The court found that the council was indeed a labor organization as defined by the NLRA because 1) employees participate; 2) they deal with employers; 3) those dealings concern grievances, labor disputes, work hours, wages, rates of pay or conditions of work; and 4) the committee in some way represents other employees. The court noted that Webcor employees elected some of their peers to sit on the council and that proposed changes were circulated among employees with instructions to respond to the plant council. By making proposals for management to consider, the council was "dealing with" management.

The question remained whether the company dominated the plant council. The court noted that under NLRB definition, the company dominates an organization when its structure and function are essentially determined by management, and management can dissolve it at any time. Accordingly, the court ordered Webcor's plant council disbanded.
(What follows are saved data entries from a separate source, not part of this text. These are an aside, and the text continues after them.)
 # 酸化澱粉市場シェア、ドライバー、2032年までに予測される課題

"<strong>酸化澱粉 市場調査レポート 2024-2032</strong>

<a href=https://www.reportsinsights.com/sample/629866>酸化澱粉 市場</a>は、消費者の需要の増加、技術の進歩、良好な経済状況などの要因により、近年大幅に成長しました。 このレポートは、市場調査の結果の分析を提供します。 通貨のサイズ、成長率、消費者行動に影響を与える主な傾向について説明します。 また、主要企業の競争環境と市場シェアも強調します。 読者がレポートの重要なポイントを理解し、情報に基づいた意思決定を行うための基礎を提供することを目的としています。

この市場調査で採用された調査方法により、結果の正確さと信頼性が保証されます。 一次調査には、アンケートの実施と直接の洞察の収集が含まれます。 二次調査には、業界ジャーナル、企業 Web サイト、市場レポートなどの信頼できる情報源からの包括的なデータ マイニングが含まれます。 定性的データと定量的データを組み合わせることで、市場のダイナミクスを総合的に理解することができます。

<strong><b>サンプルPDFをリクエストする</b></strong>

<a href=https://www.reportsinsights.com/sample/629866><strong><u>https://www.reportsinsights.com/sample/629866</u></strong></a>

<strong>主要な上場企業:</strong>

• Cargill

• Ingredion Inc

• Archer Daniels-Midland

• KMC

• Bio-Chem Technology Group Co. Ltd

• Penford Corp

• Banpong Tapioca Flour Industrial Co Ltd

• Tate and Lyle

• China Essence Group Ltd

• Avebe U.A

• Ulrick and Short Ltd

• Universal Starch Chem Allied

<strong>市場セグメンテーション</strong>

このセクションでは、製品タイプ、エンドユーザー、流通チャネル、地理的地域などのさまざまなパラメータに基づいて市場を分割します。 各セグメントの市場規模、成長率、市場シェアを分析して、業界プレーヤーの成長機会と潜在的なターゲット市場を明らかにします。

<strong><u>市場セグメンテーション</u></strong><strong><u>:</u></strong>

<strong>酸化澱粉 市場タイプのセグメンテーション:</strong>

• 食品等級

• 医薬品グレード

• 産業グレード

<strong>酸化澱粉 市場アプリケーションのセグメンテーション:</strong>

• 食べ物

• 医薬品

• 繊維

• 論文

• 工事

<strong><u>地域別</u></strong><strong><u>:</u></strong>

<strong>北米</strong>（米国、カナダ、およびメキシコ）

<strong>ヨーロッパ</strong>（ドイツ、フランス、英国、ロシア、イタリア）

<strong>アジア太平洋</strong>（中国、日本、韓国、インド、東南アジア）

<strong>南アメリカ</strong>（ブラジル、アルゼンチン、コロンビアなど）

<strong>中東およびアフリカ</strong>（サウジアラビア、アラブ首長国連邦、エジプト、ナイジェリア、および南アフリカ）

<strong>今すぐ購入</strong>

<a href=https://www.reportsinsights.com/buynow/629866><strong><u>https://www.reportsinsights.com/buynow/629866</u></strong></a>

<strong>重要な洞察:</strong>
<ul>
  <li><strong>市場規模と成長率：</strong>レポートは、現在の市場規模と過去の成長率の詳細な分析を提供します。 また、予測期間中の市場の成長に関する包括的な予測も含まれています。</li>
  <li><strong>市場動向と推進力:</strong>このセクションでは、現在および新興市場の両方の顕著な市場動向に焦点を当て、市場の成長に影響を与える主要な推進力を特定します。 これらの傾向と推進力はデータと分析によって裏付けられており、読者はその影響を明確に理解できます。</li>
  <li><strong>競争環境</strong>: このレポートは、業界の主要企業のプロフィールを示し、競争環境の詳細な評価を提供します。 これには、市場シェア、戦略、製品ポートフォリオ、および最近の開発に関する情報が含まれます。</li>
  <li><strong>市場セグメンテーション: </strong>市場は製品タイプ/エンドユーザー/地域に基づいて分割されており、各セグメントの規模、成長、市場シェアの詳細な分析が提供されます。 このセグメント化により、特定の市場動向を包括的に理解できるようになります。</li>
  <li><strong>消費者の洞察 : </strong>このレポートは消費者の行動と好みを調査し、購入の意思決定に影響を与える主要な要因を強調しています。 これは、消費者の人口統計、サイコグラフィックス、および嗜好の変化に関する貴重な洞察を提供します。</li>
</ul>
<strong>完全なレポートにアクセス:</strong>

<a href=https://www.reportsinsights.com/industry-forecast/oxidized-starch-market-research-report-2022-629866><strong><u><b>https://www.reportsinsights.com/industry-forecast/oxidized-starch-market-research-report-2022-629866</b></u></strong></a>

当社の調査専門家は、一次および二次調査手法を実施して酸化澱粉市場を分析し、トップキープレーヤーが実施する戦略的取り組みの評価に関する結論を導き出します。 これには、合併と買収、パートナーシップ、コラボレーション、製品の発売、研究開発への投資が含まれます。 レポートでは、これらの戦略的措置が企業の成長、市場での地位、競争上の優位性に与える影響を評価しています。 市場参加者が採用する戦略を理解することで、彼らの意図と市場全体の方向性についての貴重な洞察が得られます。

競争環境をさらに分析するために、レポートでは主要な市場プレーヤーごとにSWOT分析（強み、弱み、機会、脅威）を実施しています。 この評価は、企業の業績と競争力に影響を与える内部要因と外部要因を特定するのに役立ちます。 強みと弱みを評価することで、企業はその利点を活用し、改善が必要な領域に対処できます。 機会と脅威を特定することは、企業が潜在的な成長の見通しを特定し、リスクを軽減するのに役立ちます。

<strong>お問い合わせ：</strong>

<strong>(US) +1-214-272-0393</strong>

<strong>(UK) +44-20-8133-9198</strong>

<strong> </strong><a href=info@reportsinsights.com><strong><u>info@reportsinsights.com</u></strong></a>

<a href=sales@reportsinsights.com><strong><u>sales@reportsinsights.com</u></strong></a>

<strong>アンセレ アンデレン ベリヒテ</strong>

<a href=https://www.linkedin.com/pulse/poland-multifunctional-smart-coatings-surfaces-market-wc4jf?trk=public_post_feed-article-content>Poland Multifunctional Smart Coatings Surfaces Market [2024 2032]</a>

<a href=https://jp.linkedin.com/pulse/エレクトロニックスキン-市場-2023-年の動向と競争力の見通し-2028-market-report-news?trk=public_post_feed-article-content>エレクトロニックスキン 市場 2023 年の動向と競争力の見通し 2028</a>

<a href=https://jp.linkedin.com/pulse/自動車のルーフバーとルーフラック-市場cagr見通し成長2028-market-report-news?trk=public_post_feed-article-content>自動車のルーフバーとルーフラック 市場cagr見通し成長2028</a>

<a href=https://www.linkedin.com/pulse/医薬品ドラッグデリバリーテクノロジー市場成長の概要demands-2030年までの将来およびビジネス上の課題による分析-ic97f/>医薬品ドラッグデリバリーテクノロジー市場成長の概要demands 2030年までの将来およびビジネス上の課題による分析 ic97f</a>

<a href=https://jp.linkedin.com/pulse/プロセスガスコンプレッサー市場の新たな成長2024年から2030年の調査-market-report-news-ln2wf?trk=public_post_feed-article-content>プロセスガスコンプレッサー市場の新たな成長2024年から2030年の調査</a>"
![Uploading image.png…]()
This decision closely follows the landmark case in this area, Electromation v. NLRB. The opening pages of the opinion in Electromation read like a who's who of labor and business, given the avalanche of amicus curiae briefs filed on the company's side by a host of business groups and trade associations, and on the NLRB's side by various labor unions. The case, decided by the U.S. Court of Appeals for the Seventh Circuit in 1994, concerned a nonunionized Indiana manufacturer of small electrical components. When employees objected to a plan to revise the attendance bonus, the company met with randomly selected employees and decided to form action committees to seek solutions to various problems. The company expressed its intention to implement solutions acceptable to most employees if their cost was reasonable. As in the Webcor case, the company asked members of the action committees to talk with other employees--thus setting them up as representatives.

The court upheld the NLRB's ruling that the action committees comprised an employer-dominated labor organization because the company created the committees; presented them to employees as the only viable way to remedy their grievances; determined each committee's goals, jurisdiction and number of members; placed management representatives on each committee; and permitted employees to attend the meetings on company time. The court noted that the NLRA might need to be updated to allow mutually agreeable employee participation committees but that it was up to Congress to do so.

Last year, Congress passed a bill, the Teamwork for Employees and Management (TEAM) Act, designed to overturn the Electromation case and allow nonunion employee participation groups to improve communication and productivity. However, President Clinton vetoed the bill, claiming it would "undermine the system of collective bargaining that has served this country so well for many decades."

Lawful Assembly

Don't let these court decisions keep you from instituting quality circles or employee participation committees because these groups can increase productivity, efficiency and morale. The key is to make sure they don't fit the NLRB definition of an employer-dominated labor organization:

  • Don't have employees who serve in the quality circle act as representatives for other employees, soliciting ideas and surveying opinions. Restrict their role to brainstorming their own ideas.
  • Limit discussion to issues of work quality, efficiency, productivity or customer service, rather than terms of employment such as wages, hours and benefits.
  • Don't have the groups make proposals for management to consider, implement or reject because that looks too much like collective bargaining. Courts have ruled that an occasional instance of the group "dealing with" management is not a violation, but a consistent pattern or practice is.
  • Don't let management dominate the group. While an agenda helps keep the group focused on legitimate areas for discussion, let the employees create their own agenda and structure their own meetings. Simply being aware of the issues here will likely help you create quality circles that won't bring the NLRB to circle around your business.